Tough border control in India

The idea that India is a land of opportunity compared to some of its neighbours is perhaps rather startling but that is the case.

The article below is from the Leftist "Guardian" so is rather preachy and probably exaggerated, but it covers some interesting ground nonetheless.

West Bengal and Bangladesh were once part of the same Indian State, yet the economic difference between them is now so great that Bangladeshis risk their lives to go to West Bengal. Bangladesh is Muslim. West Bengal is run by Hindus. Another example of what a disaster Islam is. Bangladeshis in Britain tend to be a problem population too

Do good fences make good neighbours? Not along the India-Bangladesh border. Here, India has almost finished building a 2,000km fence. Where once people on both sides were part of a greater Bengal, now India has put up a "keep out" sign to stop illegal immigration, smuggling and infiltration by anti-government militants.

This might seem unexceptional in a world increasingly hostile to migration. But to police the border, India's Border Security Force (BSF), has carried out a shoot-to-kill policy – even on unarmed local villagers. The toll has been huge. Over the past 10 years Indian security forces have killed almost 1,000 people, mostly Bangladeshis, turning the border area into a south Asian killing fields. No one has been prosecuted for any of these killings, in spite of evidence in many cases that makes it clear the killings were in cold blood against unarmed and defenceless local residents.

Shockingly, some Indian officials endorse shooting people who attempt to cross the border illegally, even if they are unarmed. Almost as shocking is the lack of interest in these killings by foreign governments who claim to be concerned with human rights. A single killing by US law enforcement along the Mexican border makes headlines. The killing of large numbers of villagers by Indian forces has been almost entirely ignored.

The violence is routine and arbitrary. Alauddin Biswas described to Human Rights Watch the killing of his 24-year-old nephew, who was suspected of cattle rustling, by Indian border guards in March 2010. "The BSF had shot him while he was lying on his back. They shot him in the forehead. If he was running away, he would have been shot in the back. They just killed him." The BSF claimed self-defence, but no weapons were recovered.

Nazrul Islam, a Bangladeshi, was luckier. "At around 3am we decided to cross the Indian border," he said. He was headed to India to smuggle cows back to Bangladesh. "As soon as the BSF saw us, they started firing without warning." Islam was shot in his arm, but survived.
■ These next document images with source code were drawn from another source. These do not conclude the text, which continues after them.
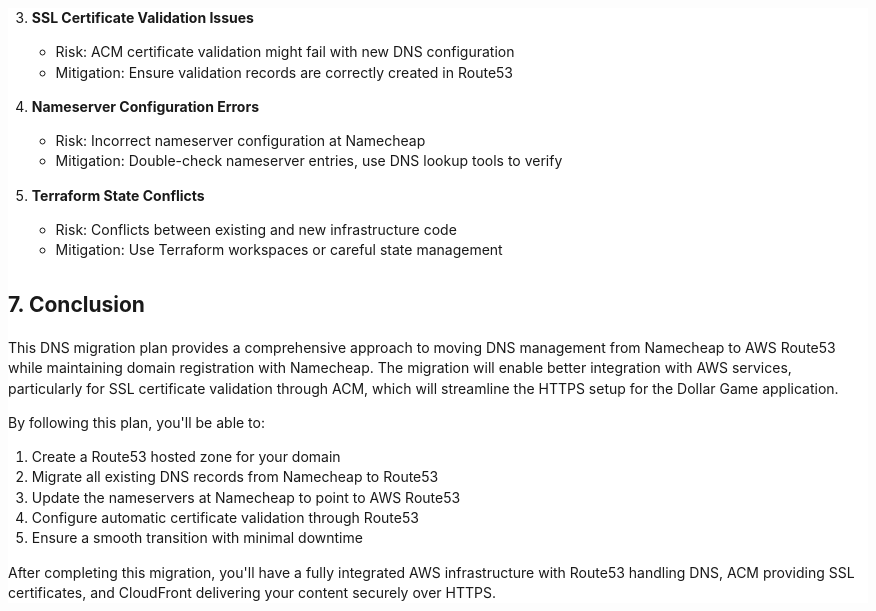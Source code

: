3. **SSL Certificate Validation Issues**
   - Risk: ACM certificate validation might fail with new DNS configuration
   - Mitigation: Ensure validation records are correctly created in Route53

4. **Nameserver Configuration Errors**
   - Risk: Incorrect nameserver configuration at Namecheap
   - Mitigation: Double-check nameserver entries, use DNS lookup tools to verify

5. **Terraform State Conflicts**
   - Risk: Conflicts between existing and new infrastructure code
   - Mitigation: Use Terraform workspaces or careful state management

## 7. Conclusion

This DNS migration plan provides a comprehensive approach to moving DNS management from Namecheap to AWS Route53 while maintaining domain registration with Namecheap. The migration will enable better integration with AWS services, particularly for SSL certificate validation through ACM, which will streamline the HTTPS setup for the Dollar Game application.

By following this plan, you'll be able to:
1. Create a Route53 hosted zone for your domain
2. Migrate all existing DNS records from Namecheap to Route53
3. Update the nameservers at Namecheap to point to AWS Route53
4. Configure automatic certificate validation through Route53
5. Ensure a smooth transition with minimal downtime

After completing this migration, you'll have a fully integrated AWS infrastructure with Route53 handling DNS, ACM providing SSL certificates, and CloudFront delivering your content securely over HTTPS.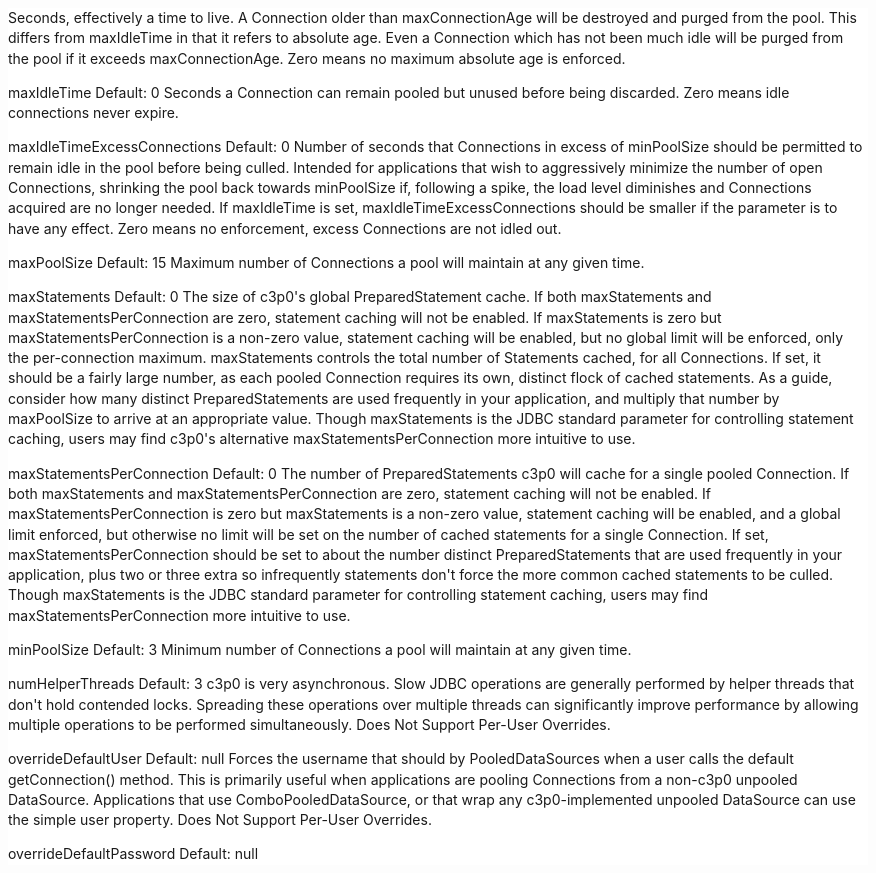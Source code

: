 Seconds, effectively a time to live. A Connection older than maxConnectionAge will be destroyed and purged from the pool. This differs from maxIdleTime in that it refers to absolute age. Even a Connection which has not been much idle will be purged from the pool if it exceeds maxConnectionAge. Zero means no maximum absolute age is enforced.

maxIdleTime
Default: 0
Seconds a Connection can remain pooled but unused before being discarded. Zero means idle connections never expire.

maxIdleTimeExcessConnections
Default: 0
Number of seconds that Connections in excess of minPoolSize should be permitted to remain idle in the pool before being culled. Intended for applications that wish to aggressively minimize the number of open Connections, shrinking the pool back towards minPoolSize if, following a spike, the load level diminishes and Connections acquired are no longer needed. If maxIdleTime is set, maxIdleTimeExcessConnections should be smaller if the parameter is to have any effect. Zero means no enforcement, excess Connections are not idled out.

maxPoolSize
Default: 15
Maximum number of Connections a pool will maintain at any given time.

maxStatements
Default: 0
The size of c3p0's global PreparedStatement cache. If both maxStatements and maxStatementsPerConnection are zero, statement caching will not be enabled. If maxStatements is zero but maxStatementsPerConnection is a non-zero value, statement caching will be enabled, but no global limit will be enforced, only the per-connection maximum. maxStatements controls the total number of Statements cached, for all Connections. If set, it should be a fairly large number, as each pooled Connection requires its own, distinct flock of cached statements. As a guide, consider how many distinct PreparedStatements are used frequently in your application, and multiply that number by maxPoolSize to arrive at an appropriate value. Though maxStatements is the JDBC standard parameter for controlling statement caching, users may find c3p0's alternative maxStatementsPerConnection more intuitive to use.

maxStatementsPerConnection
Default: 0
The number of PreparedStatements c3p0 will cache for a single pooled Connection. If both maxStatements and maxStatementsPerConnection are zero, statement caching will not be enabled. If maxStatementsPerConnection is zero but maxStatements is a non-zero value, statement caching will be enabled, and a global limit enforced, but otherwise no limit will be set on the number of cached statements for a single Connection. If set, maxStatementsPerConnection should be set to about the number distinct PreparedStatements that are used frequently in your application, plus two or three extra so infrequently statements don't force the more common cached statements to be culled. Though maxStatements is the JDBC standard parameter for controlling statement caching, users may find maxStatementsPerConnection more intuitive to use.

minPoolSize
Default: 3
Minimum number of Connections a pool will maintain at any given time.

numHelperThreads
Default: 3
c3p0 is very asynchronous. Slow JDBC operations are generally performed by helper threads that don't hold contended locks. Spreading these operations over multiple threads can significantly improve performance by allowing multiple operations to be performed simultaneously.
Does Not Support Per-User Overrides.

overrideDefaultUser
Default: null
Forces the username that should by PooledDataSources when a user calls the default getConnection() method. This is primarily useful when applications are pooling Connections from a non-c3p0 unpooled DataSource. Applications that use ComboPooledDataSource, or that wrap any c3p0-implemented unpooled DataSource can use the simple user property.
Does Not Support Per-User Overrides.

overrideDefaultPassword
Default: null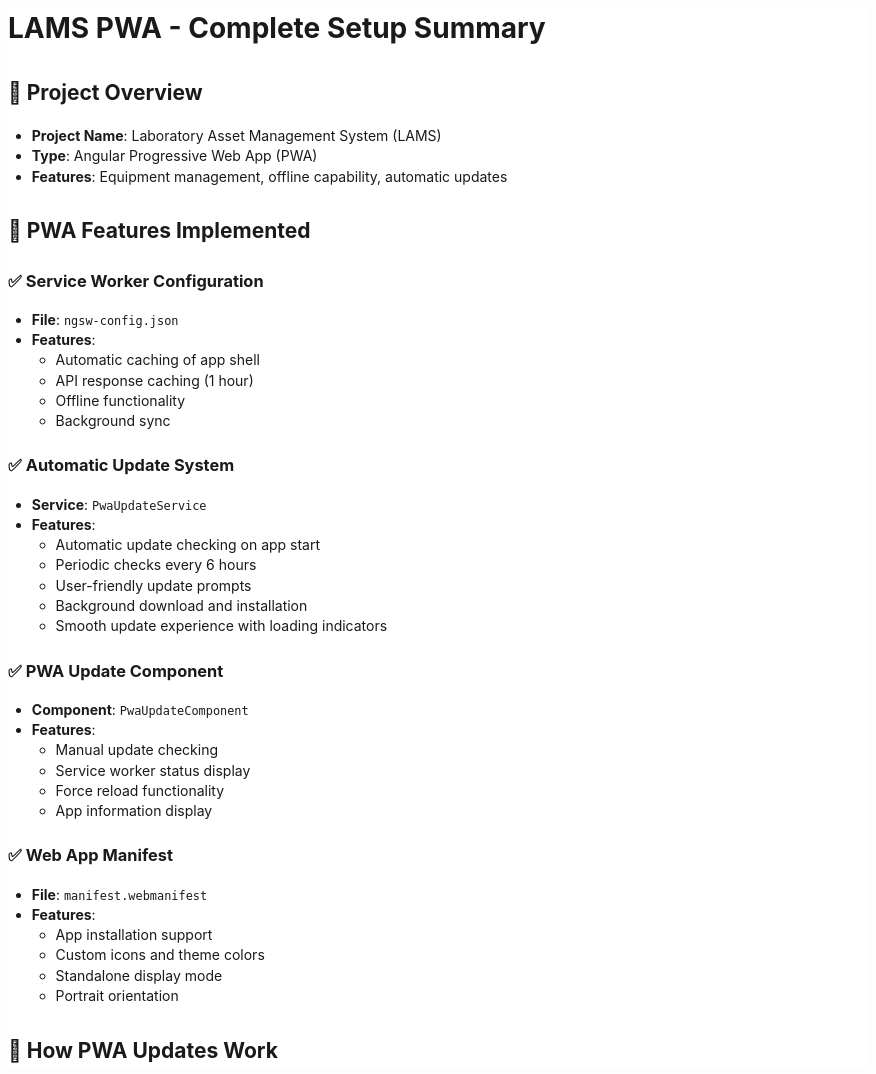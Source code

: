 # LAMS PWA - Complete Setup Summary

## 🎯 Project Overview

- **Project Name**: Laboratory Asset Management System (LAMS)
- **Type**: Angular Progressive Web App (PWA)
- **Features**: Equipment management, offline capability, automatic updates

## 📱 PWA Features Implemented

### ✅ **Service Worker Configuration**

- **File**: `ngsw-config.json`
- **Features**:
  - Automatic caching of app shell
  - API response caching (1 hour)
  - Offline functionality
  - Background sync

### ✅ **Automatic Update System**

- **Service**: `PwaUpdateService`
- **Features**:
  - Automatic update checking on app start
  - Periodic checks every 6 hours
  - User-friendly update prompts
  - Background download and installation
  - Smooth update experience with loading indicators

### ✅ **PWA Update Component**

- **Component**: `PwaUpdateComponent`
- **Features**:
  - Manual update checking
  - Service worker status display
  - Force reload functionality
  - App information display

### ✅ **Web App Manifest**

- **File**: `manifest.webmanifest`
- **Features**:
  - App installation support
  - Custom icons and theme colors
  - Standalone display mode
  - Portrait orientation

## 🔧 How PWA Updates Work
The border has long been crossed routinely by local people for trade and commerce. It is also crossed by relatives and friends separated by a line arbitrarily drawn by the British during partition in 1947. As with the Mexican border in the United States, the border has become an emotive issue in Indian politics, as millions of Bangladeshis now live in India illegally. Many are exploited as cheap labour.

India has the right to impose border controls. But India does not have the right to use lethal force except where strictly necessary to protect life. Yet some Indian officials openly admit that unarmed civilians are being killed. The head of the BSF, Raman Srivastava, says that people should not feel sorry for the victims, claiming that since these individuals were illegally entering Indian territory, often at night, they were "not innocent" and therefore were a legitimate target.

Though India is a state with functional courts, he apparently believes the BSF can act as judge, jury and executioner. This approach also ignores the many victims, such as a 13-year-old named Abdur Rakib, who broke no law and was killed simply because he was near the fence. Sadly, Bangladeshi border officials have also suggested that such killings are acceptable if the victim was engaged in smuggling.

As the recent WikiLeaks report about endemic torture in Kashmir underscores, Indian soldiers and police routinely commit human rights violations without any consequences. Permission has to be granted by a senior Indian official for the police to even begin an investigation into a crime committed by a member of the security forces, such as the BSF. This rarely happens.